What is Your Communication Style?

What is Your Communication Style?

02/21/22 Laura Gibbons

Communication is important in our daily lives. But communication can also be difficult. If we don’t communicate effectively, it can create barriers in both our personal and professional life. Being able to express oneself, as well as being an active listener, can lead to healthier relationships at work and at home.

What is your communication style?
First, it is important to evaluate your communication style and the ways it serves you and doesn’t serve you. Individuals want to have a voice; they want to be heard and understood. But we must learn the best communication style so that we can speak and listen effectively.

Passive Communication Style
A passive communicator is usually experienced as easy-going, people pleasing, and not attention seeking. They try to avoid conflict and often give in to others. As a passive communicator, one usually has more difficulty expressing oneself which could prevent them from getting what they need and causing negative emotions and resentment to build up.

Check in: If you often feel anxious, angry/frustrated, and resentful because you don’t express yourself and don’t get your needs met, then re-evaluate if your communication is too passive. Hopefully, others will better understand and support you if you are being more open and direct.

Aggressive Communication Style
The aggressive communicator can be intimidating, argumentative, controlling, and critical. They tend to dominate conversations and do not listen well to others. Aggressive communicators are not afraid to express their opinions or their wants. In doing so, their approach often disregards others’ perspectives and feelings in the process. Aggressive communicators are motivated by getting their way and needing to be right.

Check-in: If you feel superior, see your way as the only way, don’t provide others the space to have a voice, and often leave others feeling defeated, hurt, or humiliated, then reevaluate how your communication is impacting your relationships.

Passive-Aggressive Communication Style
This type of communicator straddles both passive and aggressive communication styles. They may seem passive at first, but their true feelings may come out in unhealthy ways such as sarcasm, condescension, and mixed messages.

Check-in: If you tend to get defensive, feel that the other person should read your mind and pick up on your indirect cues, and are unable to take responsibility for not communicating your feelings or needs more directly, then think about how you can improve your communication so that it is more clear by saying and doing what you mean.

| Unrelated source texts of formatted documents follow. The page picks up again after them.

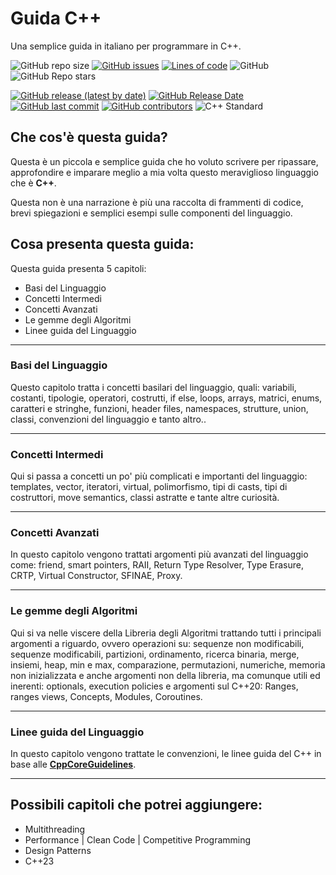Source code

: # Guida C++
Una semplice guida in italiano per programmare in C++.

![GitHub repo size](https://img.shields.io/github/repo-size/LucaR01/Guida-Cpp)
[![GitHub issues](https://img.shields.io/github/issues/LucaR01/Guida-Cpp)](https://github.com/LucaR01/Guida-Cpp/issues)
[![Lines of code](https://img.shields.io/tokei/lines/github.com/LucaR01/Guida-Cpp)](https://github.com/LucaR01/Guida-Cpp/pulse)
![GitHub](https://img.shields.io/github/license/LucaR01/Guida-Cpp)
![GitHub Repo stars](https://img.shields.io/github/stars/LucaR01/Guida-Cpp?style=social)
<!-- ![GitHub release (latest by date)](https://img.shields.io/github/v/release/LucaR01/Guida-Cpp) -->
[![GitHub release (latest by date)](https://img.shields.io/github/v/release/LucaR01/Guida-Cpp)](https://github.com/LucaR01/Guida-Cpp/releases)
[![GitHub Release Date](https://img.shields.io/github/release-date/LucaR01/Guida-Cpp)](https://github.com/LucaR01/Guida-Cpp/releases)
[![GitHub last commit](https://img.shields.io/github/last-commit/LucaR01/Guida-Cpp)](https://github.com/LucaR01/Guida-Cpp/graphs/commit-activity)
[![GitHub contributors](https://img.shields.io/github/contributors/LucaR01/Guida-Cpp)](https://github.com/LucaR01/Guida-Cpp/graphs/contributors)
![C++ Standard](https://img.shields.io/badge/C%2B%2B-11%7C14%7C17%7C20-blue.svg)
<!-- ![GitHub top language](https://img.shields.io/github/languages/top/LucaR01/Guida-Cpp) -->
<!-- ![GitHub language count](https://img.shields.io/github/languages/count/LucaR01/Guida-Cpp) -->

## Che cos'è questa guida?
Questa è un piccola e semplice guida che ho voluto scrivere per ripassare, approfondire e imparare meglio a mia volta questo meraviglioso linguaggio che è **C++**.

Questa non è una narrazione è più una raccolta di frammenti di codice, brevi spiegazioni e semplici esempi sulle componenti del linguaggio.

## Cosa presenta questa guida:

Questa guida presenta 5 capitoli:
- Basi del Linguaggio
- Concetti Intermedi
- Concetti Avanzati
- Le gemme degli Algoritmi
- Linee guida del Linguaggio

<hr>

### Basi del Linguaggio
Questo capitolo tratta i concetti basilari del linguaggio, quali: variabili, costanti, tipologie, operatori, costrutti, if else, loops, arrays, matrici, enums, caratteri e stringhe, funzioni, header files, namespaces, strutture, union, classi, convenzioni del linguaggio e tanto altro..

<hr>

### Concetti Intermedi
Qui si passa a concetti un po' più complicati e importanti del linguaggio: templates, vector, iteratori, virtual, polimorfismo, tipi di casts, tipi di costruttori, move semantics, classi astratte e tante altre curiosità.

<hr>

### Concetti Avanzati
In questo capitolo vengono trattati argomenti più avanzati del linguaggio come: friend, smart pointers, RAII, Return Type Resolver, Type Erasure, CRTP, Virtual Constructor, SFINAE, Proxy.

<hr>

### Le gemme degli Algoritmi
Qui si va nelle viscere della Libreria degli Algoritmi trattando tutti i principali argomenti a riguardo, ovvero operazioni su: sequenze non modificabili, sequenze modificabili, partizioni, ordinamento, ricerca binaria, merge, insiemi, heap, min e max, comparazione, permutazioni, numeriche, memoria non inizializzata e anche argomenti non della libreria, ma comunque utili ed inerenti: optionals, execution policies e argomenti sul C++20: Ranges, ranges views, Concepts, Modules, Coroutines.

<hr>

### Linee guida del Linguaggio
In questo capitolo vengono trattate le convenzioni, le linee guida del C++ in base alle [**CppCoreGuidelines**](https://github.com/isocpp/CppCoreGuidelines).

<hr>

## Possibili capitoli che potrei aggiungere:
- Multithreading
- Performance | Clean Code | Competitive Programming
- Design Patterns
- C++23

If you fall into one of these communication styles, look to transitioning to a more assertive communication style to see its benefits.

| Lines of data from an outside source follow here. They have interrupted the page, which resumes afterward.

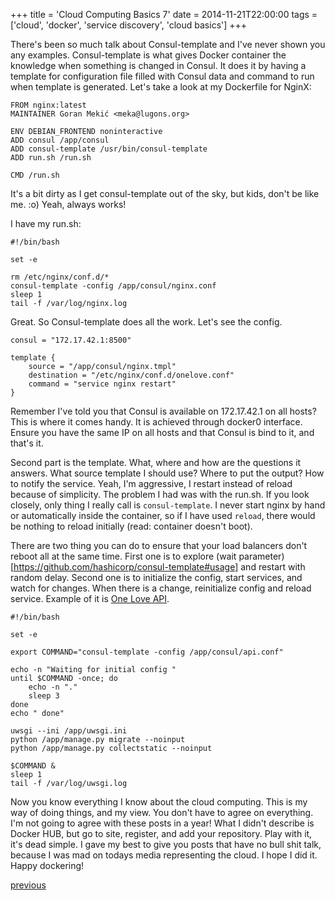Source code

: +++
title = 'Cloud Computing Basics 7'
date = 2014-11-21T22:00:00
tags = ['cloud', 'docker', 'service discovery', 'cloud basics']
+++


There's been so much talk about Consul-template and I've never shown you any
examples. Consul-template is what gives Docker container the knowledge when
something is changed in Consul. It does it by having a template for
configuration file filled with Consul data and command to run when template is
generated. Let's take a look at my Dockerfile for NginX:

    FROM nginx:latest
    MAINTAINER Goran Mekić <meka@lugons.org>

    ENV DEBIAN_FRONTEND noninteractive
    ADD consul /app/consul
    ADD consul-template /usr/bin/consul-template
    ADD run.sh /run.sh

    CMD /run.sh

It's a bit dirty as I get consul-template out of the sky, but kids, don't be
like me. :o) Yeah, always works!

I have my run.sh:

    #!/bin/bash

    set -e

    rm /etc/nginx/conf.d/*
    consul-template -config /app/consul/nginx.conf
    sleep 1
    tail -f /var/log/nginx.log

Great. So Consul-template does all the work. Let's see the config.

    consul = "172.17.42.1:8500"

    template {
        source = "/app/consul/nginx.tmpl"
        destination = "/etc/nginx/conf.d/onelove.conf"
        command = "service nginx restart"
    }

Remember I've told you that Consul is available on 172.17.42.1 on all hosts?
This is where it comes handy. It is achieved through docker0 interface. Ensure
you have the same IP on all hosts and that Consul is bind to it, and that's it.

Second part is the template. What, where and how are the questions it answers.
What source template I should use? Where to put the output? How to notify the
service. Yeah, I'm aggressive, I restart instead of reload because of simplicity.
The problem I had was with the run.sh. If you look closely, only thing I really
call is `consul-template`. I never start nginx by hand or automatically inside
the container, so if I have used `reload`, there would be nothing to reload
initially (read: container doesn't boot).

There are two thing you can do to ensure that your load balancers don't reboot
all at the same time. First one is to explore
(wait parameter)[https://github.com/hashicorp/consul-template#usage] and restart
with random delay. Second one is to initialize the config, start services, and
watch for changes. When there is a change, reinitialize config and reload
service. Example of it is
[One Love API](https://github.com/one-love/api/blob/master/bin/run.sh).

    #!/bin/bash

    set -e

    export COMMAND="consul-template -config /app/consul/api.conf"

    echo -n "Waiting for initial config "
    until $COMMAND -once; do
        echo -n "."
        sleep 3
    done
    echo " done"

    uwsgi --ini /app/uwsgi.ini
    python /app/manage.py migrate --noinput
    python /app/manage.py collectstatic --noinput

    $COMMAND &
    sleep 1
    tail -f /var/log/uwsgi.log

Now you know everything I know about the cloud computing. This is my way of
doing things, and my view. You don't have to agree on everything. I'm not going
to agree with these posts in a year! What I didn't describe is Docker HUB, but
go to site, register, and add your repository. Play with it, it's dead simple. I
gave my best to give you posts that have no bull shit talk, because I was mad on
todays media representing the cloud. I hope I did it. Happy dockering!

[previous](/blog/2014/11/20/cloud-computing-basics-6/)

Assertive Communication Style
Assertive communication is the most effective style of communication because it is direct, clear, and respectful. Assertive communicators feel comfortable in expressing themselves and are thoughtful in how they deliver a message so that it can be effectively received. They also are considerate and know the importance of actively listening to others to make them feel comfortable expressing themselves as well. Assertive communicators feel more in control and more confident in their ability to manage even stressful situations by responding rather than reacting.

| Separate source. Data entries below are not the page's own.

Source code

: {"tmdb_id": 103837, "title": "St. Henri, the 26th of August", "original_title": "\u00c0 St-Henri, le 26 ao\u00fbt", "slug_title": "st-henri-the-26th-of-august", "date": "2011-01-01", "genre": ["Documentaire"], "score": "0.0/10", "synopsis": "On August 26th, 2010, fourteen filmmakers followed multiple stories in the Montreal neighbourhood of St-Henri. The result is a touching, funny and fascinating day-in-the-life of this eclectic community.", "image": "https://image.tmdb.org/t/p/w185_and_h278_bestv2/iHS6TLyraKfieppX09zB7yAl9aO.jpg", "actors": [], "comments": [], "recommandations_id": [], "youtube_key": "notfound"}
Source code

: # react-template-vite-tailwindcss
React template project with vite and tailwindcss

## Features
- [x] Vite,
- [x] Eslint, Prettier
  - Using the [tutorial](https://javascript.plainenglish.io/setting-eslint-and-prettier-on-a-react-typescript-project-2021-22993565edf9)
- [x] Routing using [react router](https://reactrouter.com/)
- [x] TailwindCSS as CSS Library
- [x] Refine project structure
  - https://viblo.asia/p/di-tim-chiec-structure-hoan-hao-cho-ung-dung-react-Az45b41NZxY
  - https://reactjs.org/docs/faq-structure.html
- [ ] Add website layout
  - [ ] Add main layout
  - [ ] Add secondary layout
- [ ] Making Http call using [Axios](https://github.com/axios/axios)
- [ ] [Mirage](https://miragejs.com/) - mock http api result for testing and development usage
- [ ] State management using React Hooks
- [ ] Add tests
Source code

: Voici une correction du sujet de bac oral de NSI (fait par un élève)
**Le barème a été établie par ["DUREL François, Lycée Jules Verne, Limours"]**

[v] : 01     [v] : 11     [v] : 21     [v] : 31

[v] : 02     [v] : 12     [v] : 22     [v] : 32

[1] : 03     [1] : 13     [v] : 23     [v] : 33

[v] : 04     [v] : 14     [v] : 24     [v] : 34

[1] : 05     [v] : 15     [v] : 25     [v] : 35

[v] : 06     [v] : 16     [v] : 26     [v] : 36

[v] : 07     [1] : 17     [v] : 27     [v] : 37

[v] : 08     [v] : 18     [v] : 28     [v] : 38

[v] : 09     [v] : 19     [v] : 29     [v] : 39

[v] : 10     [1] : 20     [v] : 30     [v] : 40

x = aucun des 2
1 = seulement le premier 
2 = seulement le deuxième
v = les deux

Check-in: If you feel you can express yourself and communicate your needs in a healthy way and have relationships where others feel heard and understood, then your communication and interactions with others likely feel productive and meaningful.

Communication is a skill that can be improved and can increase connection and collaboration. Here are some tips to enhance your communication:

  • Express your needs and wants clearly
  • Use “I” statements
  • Be curious and ask questions rather than make assumptions
  • Maintain comfortable eye contact
  • Limit distractions to remain present
  • Be aware of body language that engages rather than disengages
  • Actively listen when the other person is speaking
  • Remember to respond, not react
    • Oftentimes in stressful situations, we react rather than respond. It is important to slow down, edit your message until you say only what you really mean and need which usually can be condensed to a sentence or two, and then deliver the message in a calm and respectful tone. The goal is to be heard and understood rather than put someone on the defense which stifles communication.

When we talk about the importance of communication, it can sound cliche’, but it is a powerful tool in how well we relate to ourselves and to others. Your EAP is a great place to start to build your communication skills.